Et c’est l’escalade du succès : en 2010, à 17 ans, elle devient professionnelle et remporte ses premiers championnats nationaux d’escalade sportive contre des femmes de tous âges et le titre de championne du monde un an plus tard.

Le 15 octobre 2011, elle devient la troisième femme de l’Histoire – et la première nord-américaine – à gravir un itinéraire de 5,14 jours dans le neuvième degré (le plus haut niveau de difficulté en escalade sportive) – l’ascension de « Imagination Pure », sur un mur de la gorge de la rivière Rouge, au Kentucky.
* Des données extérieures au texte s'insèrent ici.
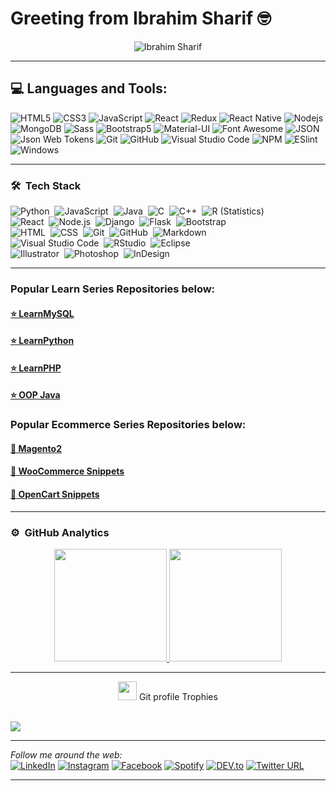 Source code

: # Greeting from Ibrahim Sharif 🤓

<p align="center">
<img src="https://komarev.com/ghpvc/?username=shuvoaftab&label=Profile%20views&color=0e75b6&style=flat" alt="Ibrahim Sharif" />
</p>
<hr>

## 💻 Languages and Tools:

![HTML5](https://img.shields.io/badge/-HTML5-000000?style=flat&logo=html5&logoColor=ffffff&labelColor=E34F26)
![CSS3](https://img.shields.io/badge/-CSS3-000000?style=flat&logo=css3&logoColor=ffffff&labelColor=1572B6)
![JavaScript](https://img.shields.io/badge/-JavaScript-000000?style=flat&logo=javascript)
![React](https://img.shields.io/badge/-React-000000?style=flat&logo=react)
![Redux](https://img.shields.io/badge/-Redux-000000?style=flat&logo=redux&logoColor=764ABC&labelColor=ffffff)
![React Native](https://img.shields.io/badge/-React%20Native-000000?style=flat&logo=react&labelColor=000000)
![Nodejs](https://img.shields.io/badge/-Nodejs-000000?style=flat&logo=Node.js)
![MongoDB](https://img.shields.io/badge/-MongoDB-000000?style=flat&logo=mongodb&labelColor=ffffff)
![Sass](https://img.shields.io/badge/-Sass-000000?style=flat&logo=sass&logoColor=ffffff&labelColor=%23CC6699)
![Bootstrap5](https://img.shields.io/badge/-Bootstrap-000000?style=flat&logo=bootstrap&logoColor=ffffff&labelColor=563D7C)
![Material-UI](https://img.shields.io/badge/-Material%20UI-000000?style=flat&logo=Material%20UI&logoColor=ffffff&labelColor=0081CB)
![Font Awesome](https://img.shields.io/badge/-font%20awesome-000000?style=flat&logo=font-awesome&logoColor=339AF0&labelColor=ffffff)
![JSON](https://img.shields.io/badge/-JSON-000000?style=flat&logo=JSON&logoColor=000000&labelColor=ffffff)
![Json Web Tokens](https://img.shields.io/badge/-Json%20Web%20Tokens-000000?style=flat&logo=json-web-tokens&logoColor=ffffff&labelColor=000000)
![Git](https://img.shields.io/badge/-Git-000000?style=flat&logo=git&logoColor=F05032&labelColor=ffffff)
![GitHub](https://img.shields.io/badge/-GitHub-000000?style=flat&logo=github&logoColor=000000&labelColor=ffffff)
![Visual Studio Code](https://img.shields.io/badge/-VSCode-000000?style=flat&logo=visual-studio-code&labelColor=007ACC)
![NPM](https://img.shields.io/badge/-npm-000000?style=flat&logo=npm&labelColor=ffffff)
![ESlint](https://img.shields.io/badge/-ESlint-000000?style=flat&logo=ESlint&labelColor=4B32C3)
![Windows](https://img.shields.io/badge/-Windows-000000?style=flat&logo=windows&logoColor=ffffff&labelColor=0078D6)
<hr>

### 🛠 &nbsp;Tech Stack

![Python](https://img.shields.io/badge/-Python-05122A?style=flat&logo=python)&nbsp;
![JavaScript](https://img.shields.io/badge/-JavaScript-05122A?style=flat&logo=javascript)&nbsp;
![Java](https://img.shields.io/badge/-Java-05122A?style=flat&logo=Java&logoColor=FFA518)&nbsp;
![C](https://img.shields.io/badge/-C-05122A?style=flat&logo=C&logoColor=A8B9CC)&nbsp;
![C++](https://img.shields.io/badge/-C++-05122A?style=flat&logo=C%2B%2B&logoColor=00599C)&nbsp;
![R (Statistics)](https://img.shields.io/badge/-R-05122A?style=flat&logo=R&logoColor=276DC3)\
![React](https://img.shields.io/badge/-React-05122A?style=flat&logo=react)&nbsp;
![Node.js](https://img.shields.io/badge/-Node.js-05122A?style=flat&logo=node.js)&nbsp;
![Django](https://img.shields.io/badge/-Django-05122A?style=flat&logo=django&logoColor=092E20)&nbsp;
![Flask](https://img.shields.io/badge/-Flask-05122A?style=flat&logo=flask)&nbsp;
![Bootstrap](https://img.shields.io/badge/-Bootstrap-05122A?style=flat&logo=bootstrap&logoColor=563D7C)\
![HTML](https://img.shields.io/badge/-HTML-05122A?style=flat&logo=HTML5)&nbsp;
![CSS](https://img.shields.io/badge/-CSS-05122A?style=flat&logo=CSS3&logoColor=1572B6)&nbsp;
![Git](https://img.shields.io/badge/-Git-05122A?style=flat&logo=git)&nbsp;
![GitHub](https://img.shields.io/badge/-GitHub-05122A?style=flat&logo=github)&nbsp;
![Markdown](https://img.shields.io/badge/-Markdown-05122A?style=flat&logo=markdown)\
![Visual Studio Code](https://img.shields.io/badge/-Visual%20Studio%20Code-05122A?style=flat&logo=visual-studio-code&logoColor=007ACC)&nbsp;
![RStudio](https://img.shields.io/badge/-RStudio-05122A?style=flat&logo=rstudio)&nbsp;
![Eclipse](https://img.shields.io/badge/-Eclipse-05122A?style=flat&logo=eclipse-ide&logoColor=2C2255)\
![Illustrator](https://img.shields.io/badge/-Illustrator-05122A?style=flat&logo=adobe-illustrator)&nbsp;
![Photoshop](https://img.shields.io/badge/-Photoshop-05122A?style=flat&logo=adobe-photoshop)&nbsp;
![InDesign](https://img.shields.io/badge/-InDesign-05122A?style=flat&logo=adobe-indesign)
<hr>

### Popular Learn Series Repositories below:
#### [⭐ LearnMySQL](https://github.com/shuvoaftab/LearnMySQL)
#### [⭐ LearnPython](https://github.com/shuvoaftab/LearnPython)
#### [⭐ LearnPHP](https://github.com/shuvoaftab/LearnPHP)
#### [⭐ OOP Java](https://github.com/shuvoaftab/OOP46)

### Popular Ecommerce Series Repositories below:
#### [🛒 Magento2](https://github.com/shuvoaftab/magento2)
#### [🛒 WooCommerce Snippets](https://github.com/shuvoaftab/woocommerce-snippets)
#### [🛒 OpenCart Snippets](https://github.com/shuvoaftab/opencart-snippets)
<hr>

### ⚙️ &nbsp;GitHub Analytics

<p align="center">
<a href="https://github.com/AVS1508">
  <img height="180em" src="https://github-readme-stats-eight-theta.vercel.app/api?username=shuvoaftab&show_icons=true&theme=algolia&include_all_commits=true&count_private=true"/>
  <img height="180em" src="https://github-readme-stats-eight-theta.vercel.app/api/top-langs/?username=shuvoaftab&layout=compact&langs_count=8&theme=algolia"/>
</a>
</p>
<hr>
<!--img align="center" src="https://github-readme-stats.vercel.app/api?username=shuvoaftab&include_all_commits=true&count_private=true&show_icons=true&line_height=20&title_color=7A7ADB&icon_color=2234AE&text_color=D3D3D3&bg_color=0,000000,130F40" alt="Ibrahim Sharif's Github Stats"-->

<!--
<img src="https://media.giphy.com/media/W5eoZHPpUx9sapR0eu/giphy.gif" width="30px" alt="Git"/>&nbsp;<i><b>Git Activeness</b></i></p>
<p><img align="left" src="https://github-readme-stats.vercel.app/api/top-langs?username=shuvoaftab&show_icons=true&locale=en&layout=compact&theme=chartreuse-dark" alt="Ibrahim Sharif" /></p>
<p>&nbsp;<img align="right" src="https://github-readme-stats.vercel.app/api?username=shuvoaftab&show_icons=true&locale=en&theme=chartreuse-dark" alt="Ibrahim Sharif" width="410" /></p>

<br><br><br><br><br>
<hr>

-->
<p align="center"><img src="https://media.giphy.com/media/QaMcXSekUWx7aogAUr/giphy.gif" width="30" />&nbsp;Git profile Trophies</p><br>
<img src="https://github-profile-trophy.vercel.app/?username=shuvoaftab&theme=juicyfresh&no-bg=true" />
<hr>

<i>Follow me around the web:</i><br>
<a href="https://www.linkedin.com/in/ibrahimsharif" target="_blank"><img src="https://img.shields.io/badge/LinkedIn-%230077B5.svg?&style=flat-square&logo=linkedin&logoColor=white" alt="LinkedIn"></a>
<a href="https://www.instagram.com/ibrahim.ibn.alamgir" target="_blank"><img src="https://img.shields.io/badge/Instagram-%23E4405F.svg?&style=flat-square&logo=instagram&logoColor=white" alt="Instagram"></a>
<a href="https://www.facebook.com/ibrahim.ibn.alamgir/" target="_blank"><img src="https://img.shields.io/badge/Facebook-%231877F2.svg?&style=flat-square&logo=facebook&logoColor=white" alt="Facebook"></a>
<a href="#" target="_blank"><img src="https://img.shields.io/badge/Spotify-%231ED760.svg?&style=flat-square&logo=spotify&logoColor=white" alt="Spotify"></a>
<a href="#" target="_blank"><img src="https://img.shields.io/badge/DEV-%230A0A0A.svg?&style=flat-square&logo=DEV.to&logoColor=white" alt="DEV.to"></a>
<a href="https://twitter.com/shuvoaftab" target="_blank"><img alt="Twitter URL" src="https://img.shields.io/twitter/url?style=social&url=https%3A%2F%2Ftwitter.com%2Fshuvoaftab"></a>
<hr>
Infatigable, passionnée, elle cumule les impressionnantes montées alpines, réalisant les premières ascensions féminines, du Kentucky à l’Afrique du Sud en passant par les Dolomites italiennes.

Sasha DiGiulian

Et côté exploit, ça ne fait que commencer. En 2015, elle devient également la première fille à gravir un itinéraire notoirement difficile appelé « Champignon magique » situé sur la face nord du célèbre sommet Eiger, en Suisse.

Deux ans plus tard, accompagnée de l’un de ses acolytes masculins, Jon Cardwell, elle effectue la première ascension libre de Misty Wall, mur de 518 mètres du parc national de Yosemite, pendant 14,5 heures !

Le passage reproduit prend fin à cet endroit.